1.5 Case Study: Union-Find

Dynamic connectivity example

Dynamic connectivity.

The input is a sequence of pairs of integers, where each integer represents an object of some type and we are to interpret the pair p q as meaning p is connected to q. We assume that "is connected to" is an equivalence relation:

symmetric: If p is connected to q, then q is connected to p.
transitive: If p is connected to q and q is connected to r, then p is connected to r.
reflexive: p is connected to p.

An equivalence relation partitions the objects into equivalence classes or connected components.

Our goal is to write a program to filter out extraneous pairs from the sequence: When the program reads a pair p q from the input, it should write the pair to the output only if the pairs it has seen to that point do not imply that p is connected to q. If the previous pairs do imply that p is connected to q, then the program should ignore the pair p q and proceed to read in the next pair.

Union-Find API.

The following API encapsulates the basic operations that we need.

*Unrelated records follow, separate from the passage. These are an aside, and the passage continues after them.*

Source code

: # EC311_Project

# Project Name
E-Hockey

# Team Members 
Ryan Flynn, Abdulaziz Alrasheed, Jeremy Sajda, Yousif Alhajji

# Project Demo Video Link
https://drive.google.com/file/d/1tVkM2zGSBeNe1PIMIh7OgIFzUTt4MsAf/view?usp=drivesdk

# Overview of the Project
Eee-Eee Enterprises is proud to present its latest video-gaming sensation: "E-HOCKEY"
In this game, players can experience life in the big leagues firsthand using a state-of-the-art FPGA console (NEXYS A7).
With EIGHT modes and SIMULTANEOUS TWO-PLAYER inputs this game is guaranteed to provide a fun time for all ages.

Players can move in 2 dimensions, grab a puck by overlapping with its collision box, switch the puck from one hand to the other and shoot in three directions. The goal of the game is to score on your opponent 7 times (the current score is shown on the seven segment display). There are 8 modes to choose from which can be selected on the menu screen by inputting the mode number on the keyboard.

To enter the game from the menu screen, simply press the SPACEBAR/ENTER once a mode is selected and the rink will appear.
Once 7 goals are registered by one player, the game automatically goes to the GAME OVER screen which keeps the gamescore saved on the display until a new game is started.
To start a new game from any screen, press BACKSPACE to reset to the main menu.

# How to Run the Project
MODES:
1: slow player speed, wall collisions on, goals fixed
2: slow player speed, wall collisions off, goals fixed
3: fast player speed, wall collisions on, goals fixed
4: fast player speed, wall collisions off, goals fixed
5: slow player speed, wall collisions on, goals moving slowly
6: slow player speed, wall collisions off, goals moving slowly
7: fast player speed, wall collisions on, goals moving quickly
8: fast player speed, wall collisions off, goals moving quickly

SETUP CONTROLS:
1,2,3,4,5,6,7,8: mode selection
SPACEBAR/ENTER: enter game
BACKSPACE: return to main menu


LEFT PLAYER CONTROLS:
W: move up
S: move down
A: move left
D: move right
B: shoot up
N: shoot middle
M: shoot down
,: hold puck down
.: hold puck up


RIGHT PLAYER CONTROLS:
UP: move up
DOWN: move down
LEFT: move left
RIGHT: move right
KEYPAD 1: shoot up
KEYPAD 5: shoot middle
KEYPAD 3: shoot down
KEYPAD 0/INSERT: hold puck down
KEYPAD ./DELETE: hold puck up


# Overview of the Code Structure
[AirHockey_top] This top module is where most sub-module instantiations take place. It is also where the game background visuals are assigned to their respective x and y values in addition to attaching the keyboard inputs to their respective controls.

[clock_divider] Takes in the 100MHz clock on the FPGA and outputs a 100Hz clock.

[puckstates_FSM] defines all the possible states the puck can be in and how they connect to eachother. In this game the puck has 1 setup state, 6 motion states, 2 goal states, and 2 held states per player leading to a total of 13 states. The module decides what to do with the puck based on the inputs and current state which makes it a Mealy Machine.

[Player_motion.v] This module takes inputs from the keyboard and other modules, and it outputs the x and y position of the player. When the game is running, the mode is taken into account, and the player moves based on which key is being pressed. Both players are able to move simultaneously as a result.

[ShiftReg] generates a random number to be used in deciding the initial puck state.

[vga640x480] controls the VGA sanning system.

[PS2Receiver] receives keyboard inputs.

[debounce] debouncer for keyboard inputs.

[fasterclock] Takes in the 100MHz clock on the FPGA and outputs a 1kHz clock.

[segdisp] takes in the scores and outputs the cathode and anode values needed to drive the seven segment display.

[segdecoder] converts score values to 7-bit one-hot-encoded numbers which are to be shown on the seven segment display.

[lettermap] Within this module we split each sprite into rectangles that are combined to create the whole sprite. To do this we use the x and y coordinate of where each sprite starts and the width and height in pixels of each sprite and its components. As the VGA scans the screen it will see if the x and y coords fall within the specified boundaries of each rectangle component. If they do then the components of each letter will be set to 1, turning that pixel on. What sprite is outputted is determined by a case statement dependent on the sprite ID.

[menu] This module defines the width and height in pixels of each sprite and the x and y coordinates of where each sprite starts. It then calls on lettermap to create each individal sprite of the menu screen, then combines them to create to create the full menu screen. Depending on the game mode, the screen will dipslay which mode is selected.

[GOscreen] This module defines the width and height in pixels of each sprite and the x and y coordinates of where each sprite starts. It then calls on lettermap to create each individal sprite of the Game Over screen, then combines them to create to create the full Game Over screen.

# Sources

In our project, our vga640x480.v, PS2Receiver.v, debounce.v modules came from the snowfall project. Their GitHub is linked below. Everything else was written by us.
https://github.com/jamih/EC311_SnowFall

To test the utility of the API, the main() in UF.java solves the dynamic connectivity problem. We also prepare test data: the file tinyUF.txt contains the 11 connections used in our small example, the file mediumUF.txt contains 900 connections, and the file largeUF.txt is an example with millions of connections.

Implementations.

We now consider several different implementations, all based on using a site-indexed array id[] to determine whether two sites are in the same component.

Quick-find. QuickFindUF.java maintains the invariant that p and q are connected if and only if id[p] is equal to id[q]. In other words, all sites in a component must have the same value in id[].
Quick-union. QuickUnionUF.java is based on the same data structure—the site-indexed id[] array—but it uses a different interpretation of the values that leads to more complicated structures. Specifically, the id[] entry for each site will be the name of another site in the same component (possibly itself). To implement find() we start at the given site, follow its link to another site, follow that sites link to yet another site, and so forth, following links until reaching a root, a site that has a link to itself. Two sites are in the same component if and only if this process leads them to the same root. To validate this process, we need union() to maintain this invariant, which is easily arranged: we follow links to find the roots associated with each of the given sites, then rename one of the components by linking one of these roots to the other.
Weighted quick-union. Rather than arbitrarily connecting the second tree to the first for union() in the quick-union algorithm, we keep track of the size of each tree and always connect the smaller tree to the larger. Program WeightedQuickUnionUF.java implements this approach.
Weighted quick-union with path compression. There are a number of easy ways to improve the weighted quick-union algorithm further. Ideally, we would like every node to link directly to the root of its tree, but we do not want to pay the price of changing a large number of links. We can approach the ideal simply by making all the nodes that we do examine directly link to the root.

Union-find cost model.

When studying algorithms for union-find, we count the number of array accesses (number of times an array entry is accessed, for read or write).

Definitions.

The size of a tree is its number of nodes. The depth of a node in a tree is the number of links on the path from it to the root. The height of a tree is the maximum depth among its nodes.

Proposition.

The quick-find algorithm uses one array access for each call to find() and between n + 3 and 2n + 1 array accesses for each call to union() that combines two components.

Proposition.

The number of array accesses used by find() in quick-union is 1 plus twice the depth of the node corresponding to the given site. The number of array accesses used by union() and connected() is the cost of the two find() operations (plus 1 for union() if the given sites are in different trees).

Proposition.

The depth of any node in a forest built by weighted quick-union for n sites is at most lg n.

Corollary.

For weighted quick-union with n sites, the worst-case order of growth of the cost of find(), connected(), and union() is log n. performance of union-find algorithms

Q + A

Q. Is there an efficient data structure that supports both insertion and deletion of edges?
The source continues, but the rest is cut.